首都東京には 「国立公文書館」 が有ります。 国立公文書館は、国の機関で作成された膨大な公文書の中から、歴史資料として重要なものを選んで保存し、一般に公開、国民が利用するための施設です。 「特定秘密保護法」 のドタバタもありました。

各都道府県にも 「記録資料館」や「公文書館」 があり、その地方の公文書や歴史資料が保管されているはずです。 岡山市には 「岡山県立記録資料館」 があります。

この記録資料館ですが、住民サービスとして想像以上のサービスを提供しています。 例えば

・「古文書解読講座」、楽しい古文書(初級)、深める古文書(中級) 
何れも半年間でして、費用は500円です。 講座名称がなかなか考えられていますね。良いネーミングです。

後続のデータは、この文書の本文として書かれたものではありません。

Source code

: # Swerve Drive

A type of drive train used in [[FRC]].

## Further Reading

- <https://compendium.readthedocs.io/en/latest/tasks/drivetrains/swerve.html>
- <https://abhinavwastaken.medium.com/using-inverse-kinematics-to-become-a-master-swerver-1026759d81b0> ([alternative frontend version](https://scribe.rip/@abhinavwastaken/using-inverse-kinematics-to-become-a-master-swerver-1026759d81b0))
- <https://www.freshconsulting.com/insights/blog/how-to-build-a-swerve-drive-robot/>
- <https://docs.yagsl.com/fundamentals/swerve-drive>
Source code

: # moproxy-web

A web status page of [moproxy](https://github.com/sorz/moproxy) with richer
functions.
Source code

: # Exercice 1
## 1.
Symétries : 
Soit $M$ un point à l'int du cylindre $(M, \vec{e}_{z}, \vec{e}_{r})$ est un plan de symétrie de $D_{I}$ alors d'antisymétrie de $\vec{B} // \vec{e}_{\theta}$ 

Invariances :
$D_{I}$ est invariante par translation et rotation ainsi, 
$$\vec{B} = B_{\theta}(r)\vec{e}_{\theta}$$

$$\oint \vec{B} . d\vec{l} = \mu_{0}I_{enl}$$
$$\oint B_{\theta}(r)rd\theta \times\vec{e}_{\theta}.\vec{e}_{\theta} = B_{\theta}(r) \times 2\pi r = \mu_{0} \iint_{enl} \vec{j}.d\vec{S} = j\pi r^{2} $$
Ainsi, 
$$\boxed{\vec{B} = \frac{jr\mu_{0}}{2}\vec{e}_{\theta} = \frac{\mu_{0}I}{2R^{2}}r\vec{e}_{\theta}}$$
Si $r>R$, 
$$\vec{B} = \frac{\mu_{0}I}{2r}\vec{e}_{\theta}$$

・「郷土資料の面白さを知ろう」「和綴じ本を作ろう」「身近な街の風景を楽しもう!」「昔の新聞を調べてみよう」「公文書の世界を覗いてみよう」等で、これも半年間コースでして、費用は古文書と同様、500円で後は実費です。

最近この講座の一つに 「夜間講座・きろく県史みらい塾」 がやはり半年間、開催されています。 これは無料です。 18:30から20:00迄でして、仕事のある方にも配慮されたものになっています。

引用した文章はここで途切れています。